═════ Working data ═════
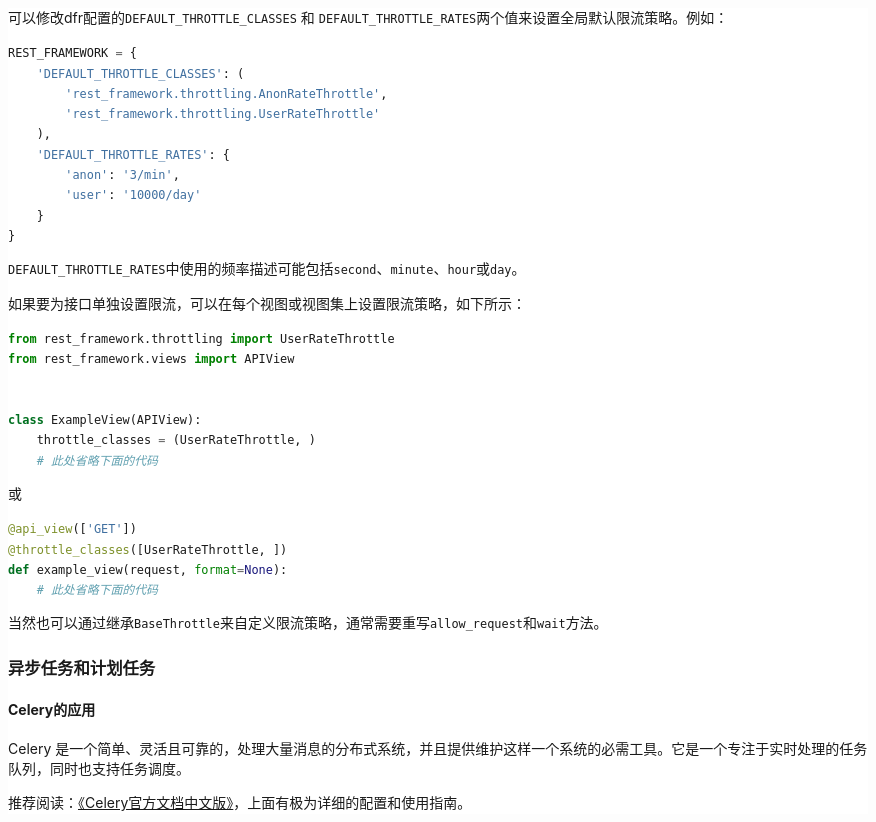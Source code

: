 可以修改dfr配置的`DEFAULT_THROTTLE_CLASSES` 和 `DEFAULT_THROTTLE_RATES`两个值来设置全局默认限流策略。例如：

```Python
REST_FRAMEWORK = {
    'DEFAULT_THROTTLE_CLASSES': (
        'rest_framework.throttling.AnonRateThrottle',
        'rest_framework.throttling.UserRateThrottle'
    ),
    'DEFAULT_THROTTLE_RATES': {
        'anon': '3/min',
        'user': '10000/day'
    }
}
```

`DEFAULT_THROTTLE_RATES`中使用的频率描述可能包括`second`、`minute`、`hour`或`day`。

如果要为接口单独设置限流，可以在每个视图或视图集上设置限流策略，如下所示：

```Python
from rest_framework.throttling import UserRateThrottle
from rest_framework.views import APIView


class ExampleView(APIView):
    throttle_classes = (UserRateThrottle, )
    # 此处省略下面的代码
```

或

```Python
@api_view(['GET'])
@throttle_classes([UserRateThrottle, ])
def example_view(request, format=None):
    # 此处省略下面的代码
```

当然也可以通过继承`BaseThrottle`来自定义限流策略，通常需要重写`allow_request`和`wait`方法。

### 异步任务和计划任务

#### Celery的应用

Celery 是一个简单、灵活且可靠的，处理大量消息的分布式系统，并且提供维护这样一个系统的必需工具。它是一个专注于实时处理的任务队列，同时也支持任务调度。

推荐阅读：[《Celery官方文档中文版》](http://docs.jinkan.org/docs/celery/)，上面有极为详细的配置和使用指南。
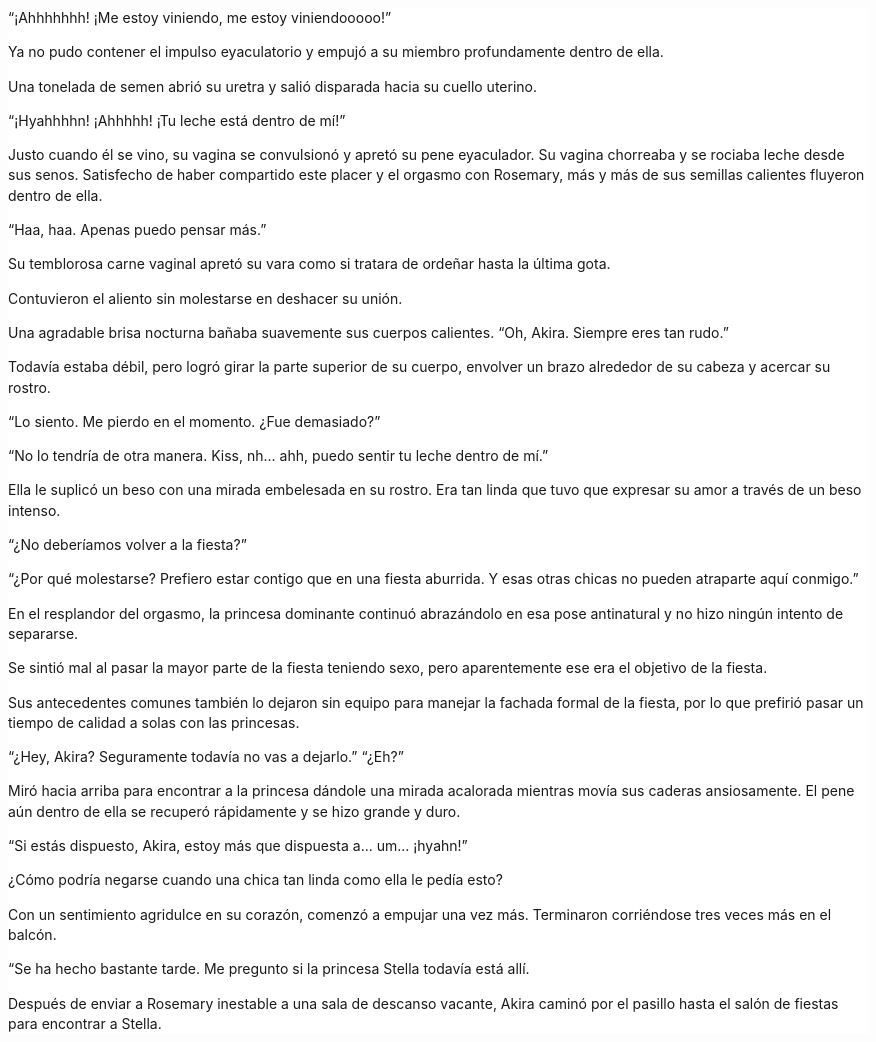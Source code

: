 “¡Ahhhhhhh! ¡Me estoy viniendo, me estoy viniendooooo!”

Ya no pudo contener el impulso eyaculatorio y empujó a su miembro profundamente dentro de ella.

Una tonelada de semen abrió su uretra y salió disparada hacia su cuello uterino.

“¡Hyahhhhn! ¡Ahhhhh! ¡Tu leche está dentro de mí!”

Justo cuando él se vino, su vagina se convulsionó y apretó su pene eyaculador. Su vagina chorreaba y se rociaba leche desde sus senos.
Satisfecho de haber compartido este placer y el orgasmo con Rosemary, más y más de sus semillas calientes fluyeron dentro de ella.

“Haa, haa. Apenas puedo pensar más.”

Su temblorosa carne vaginal apretó su vara como si tratara de ordeñar hasta la última gota.

Contuvieron el aliento sin molestarse en deshacer su unión.

Una agradable brisa nocturna bañaba suavemente sus cuerpos calientes. “Oh, Akira. Siempre eres tan rudo.”

Todavía estaba débil, pero logró girar la parte superior de su cuerpo, envolver un brazo alrededor de su cabeza y acercar su rostro.

“Lo siento. Me pierdo en el momento. ¿Fue demasiado?”

“No lo tendría de otra manera. Kiss, nh... ahh, puedo sentir tu leche dentro de mí.”

Ella le suplicó un beso con una mirada embelesada en su rostro. Era tan linda que tuvo que expresar su amor a través de un beso intenso.

“¿No deberíamos volver a la fiesta?”

“¿Por qué molestarse? Prefiero estar contigo que en una fiesta aburrida. Y esas otras chicas no pueden atraparte aquí conmigo.”

En el resplandor del orgasmo, la princesa dominante continuó abrazándolo en esa pose antinatural y no hizo ningún intento de separarse.

Se sintió mal al pasar la mayor parte de la fiesta teniendo sexo, pero aparentemente ese era el objetivo de la fiesta.

Sus antecedentes comunes también lo dejaron sin equipo para manejar la fachada formal de la fiesta, por lo que prefirió pasar un tiempo de calidad a solas con las princesas.

“¿Hey, Akira? Seguramente todavía no vas a dejarlo.” “¿Eh?”

Miró hacia arriba para encontrar a la princesa dándole una mirada acalorada mientras movía sus caderas ansiosamente. El pene aún dentro de ella se recuperó rápidamente y se hizo grande y duro.

“Si estás dispuesto, Akira, estoy más que dispuesta a... um... ¡hyahn!”

¿Cómo podría negarse cuando una chica tan linda como ella le pedía esto?

Con un sentimiento agridulce en su corazón, comenzó a empujar una vez más. Terminaron corriéndose tres veces más en el balcón.


“Se ha hecho bastante tarde. Me pregunto si la princesa Stella todavía está allí.

Después de enviar a Rosemary inestable a una sala de descanso vacante, Akira caminó por el pasillo hasta el salón de fiestas para encontrar a Stella.
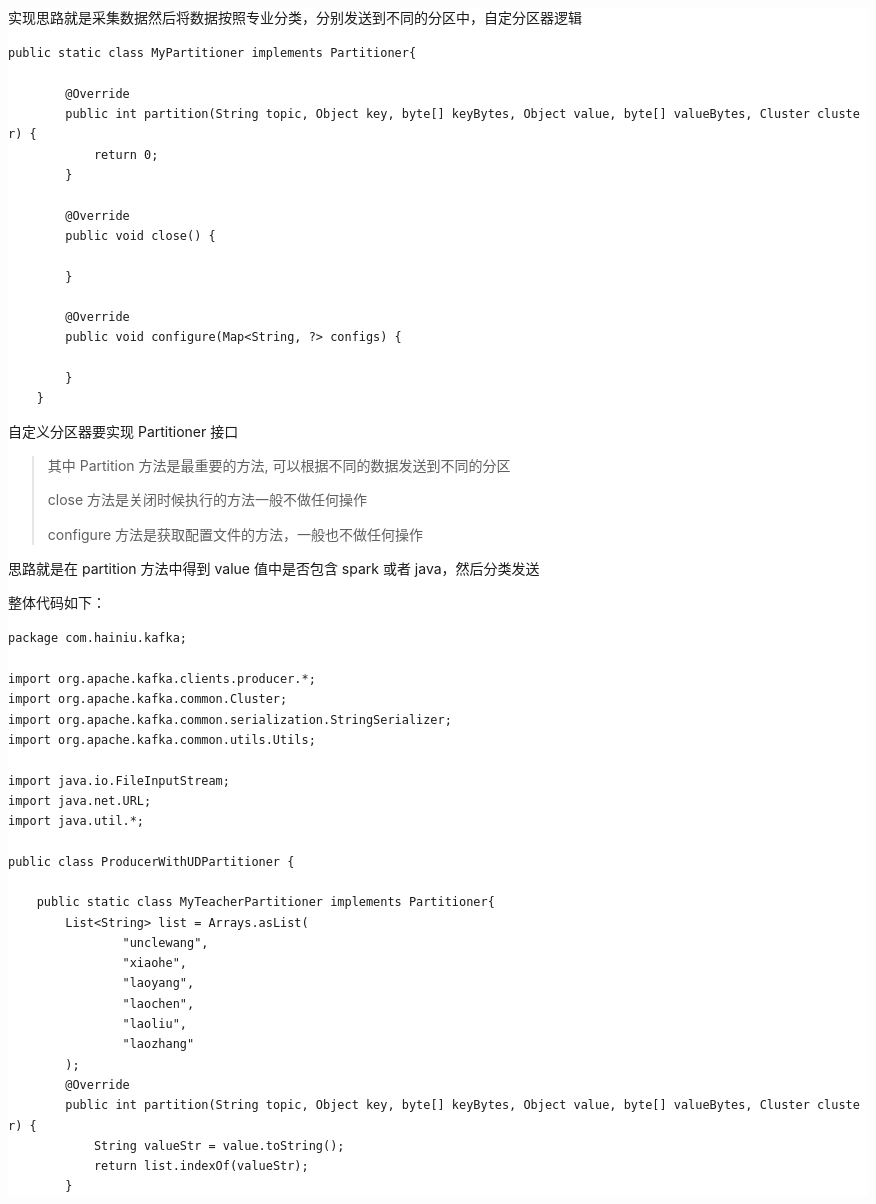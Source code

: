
 ```
```

实现思路就是采集数据然后将数据按照专业分类，分别发送到不同的分区中，自定分区器逻辑

```
public static class MyPartitioner implements Partitioner{

        @Override
        public int partition(String topic, Object key, byte[] keyBytes, Object value, byte[] valueBytes, Cluster cluster) {
            return 0;
        }

        @Override
        public void close() {

        }

        @Override
        public void configure(Map<String, ?> configs) {

        }
    }
```

自定义分区器要实现 Partitioner 接口

> 其中 Partition 方法是最重要的方法, 可以根据不同的数据发送到不同的分区
> 
> close 方法是关闭时候执行的方法一般不做任何操作
> 
> configure 方法是获取配置文件的方法，一般也不做任何操作

思路就是在 partition 方法中得到 value 值中是否包含 spark 或者 java，然后分类发送

整体代码如下：

```
package com.hainiu.kafka;

import org.apache.kafka.clients.producer.*;
import org.apache.kafka.common.Cluster;
import org.apache.kafka.common.serialization.StringSerializer;
import org.apache.kafka.common.utils.Utils;

import java.io.FileInputStream;
import java.net.URL;
import java.util.*;

public class ProducerWithUDPartitioner {

    public static class MyTeacherPartitioner implements Partitioner{
        List<String> list = Arrays.asList(
                "unclewang",
                "xiaohe",
                "laoyang",
                "laochen",
                "laoliu",
                "laozhang"
        );
        @Override
        public int partition(String topic, Object key, byte[] keyBytes, Object value, byte[] valueBytes, Cluster cluster) {
            String valueStr = value.toString();
            return list.indexOf(valueStr);
        }

```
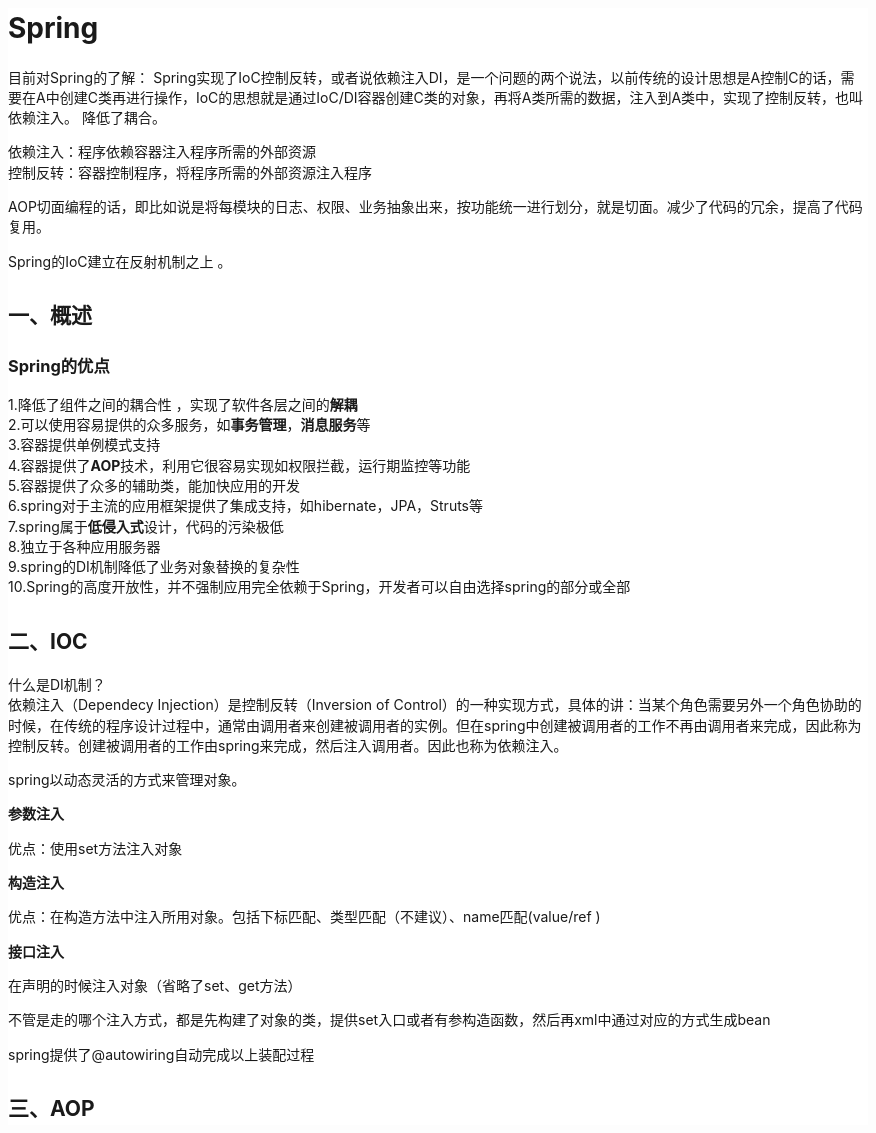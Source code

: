 # Spring
目前对Spring的了解：
Spring实现了IoC控制反转，或者说依赖注入DI，是一个问题的两个说法，以前传统的设计思想是A控制C的话，需要在A中创建C类再进行操作，IoC的思想就是通过IoC/DI容器创建C类的对象，再将A类所需的数据，注入到A类中，实现了控制反转，也叫依赖注入。  降低了耦合。

依赖注入：程序依赖容器注入程序所需的外部资源  
控制反转：容器控制程序，将程序所需的外部资源注入程序

AOP切面编程的话，即比如说是将每模块的日志、权限、业务抽象出来，按功能统一进行划分，就是切面。减少了代码的冗余，提高了代码复用。

Spring的IoC建立在反射机制之上 。

## 一、概述

### Spring的优点

1.降低了组件之间的耦合性 ，实现了软件各层之间的**解耦**   
2.可以使用容易提供的众多服务，如**事务管理**，**消息服务**等  
3.容器提供单例模式支持  
4.容器提供了**AOP**技术，利用它很容易实现如权限拦截，运行期监控等功能  
5.容器提供了众多的辅助类，能加快应用的开发  
6.spring对于主流的应用框架提供了集成支持，如hibernate，JPA，Struts等  
7.spring属于**低侵入式**设计，代码的污染极低  
8.独立于各种应用服务器  
9.spring的DI机制降低了业务对象替换的复杂性  
10.Spring的高度开放性，并不强制应用完全依赖于Spring，开发者可以自由选择spring的部分或全部  

## 二、IOC

什么是DI机制？  
依赖注入（Dependecy Injection）是控制反转（Inversion of Control）的一种实现方式，具体的讲：当某个角色需要另外一个角色协助的时候，在传统的程序设计过程中，通常由调用者来创建被调用者的实例。但在spring中创建被调用者的工作不再由调用者来完成，因此称为控制反转。创建被调用者的工作由spring来完成，然后注入调用者。因此也称为依赖注入。 

spring以动态灵活的方式来管理对象。

**参数注入**

优点：使用set方法注入对象

**构造注入**

优点：在构造方法中注入所用对象。包括下标匹配、类型匹配（不建议）、name匹配(value/ref )

**接口注入**

在声明的时候注入对象（省略了set、get方法）

不管是走的哪个注入方式，都是先构建了对象的类，提供set入口或者有参构造函数，然后再xml中通过对应的方式生成bean



spring提供了@autowiring自动完成以上装配过程

## 三、AOP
═════
◆ **Instructions for the task**
Begin at the first line of the records. Print every line through the one containing "Justo cuando él" exactly, but skip the pictures.

◆ **Answer to this task**
Source code

: 可以修改dfr配置的`DEFAULT_THROTTLE_CLASSES` 和 `DEFAULT_THROTTLE_RATES`两个值来设置全局默认限流策略。例如：

```Python
REST_FRAMEWORK = {
    'DEFAULT_THROTTLE_CLASSES': (
        'rest_framework.throttling.AnonRateThrottle',
        'rest_framework.throttling.UserRateThrottle'
    ),
    'DEFAULT_THROTTLE_RATES': {
        'anon': '3/min',
        'user': '10000/day'
    }
}
```

`DEFAULT_THROTTLE_RATES`中使用的频率描述可能包括`second`、`minute`、`hour`或`day`。

如果要为接口单独设置限流，可以在每个视图或视图集上设置限流策略，如下所示：

```Python
from rest_framework.throttling import UserRateThrottle
from rest_framework.views import APIView


class ExampleView(APIView):
    throttle_classes = (UserRateThrottle, )
    # 此处省略下面的代码
```

或

```Python
@api_view(['GET'])
@throttle_classes([UserRateThrottle, ])
def example_view(request, format=None):
    # 此处省略下面的代码
```

当然也可以通过继承`BaseThrottle`来自定义限流策略，通常需要重写`allow_request`和`wait`方法。

### 异步任务和计划任务

#### Celery的应用

Celery 是一个简单、灵活且可靠的，处理大量消息的分布式系统，并且提供维护这样一个系统的必需工具。它是一个专注于实时处理的任务队列，同时也支持任务调度。

推荐阅读：[《Celery官方文档中文版》](http://docs.jinkan.org/docs/celery/)，上面有极为详细的配置和使用指南。
Source code

: “¡Ahhhhhhh! ¡Me estoy viniendo, me estoy viniendooooo!”

Ya no pudo contener el impulso eyaculatorio y empujó a su miembro profundamente dentro de ella.

Una tonelada de semen abrió su uretra y salió disparada hacia su cuello uterino.

“¡Hyahhhhn! ¡Ahhhhh! ¡Tu leche está dentro de mí!”

Justo cuando él se vino, su vagina se convulsionó y apretó su pene eyaculador. Su vagina chorreaba y se rociaba leche desde sus senos.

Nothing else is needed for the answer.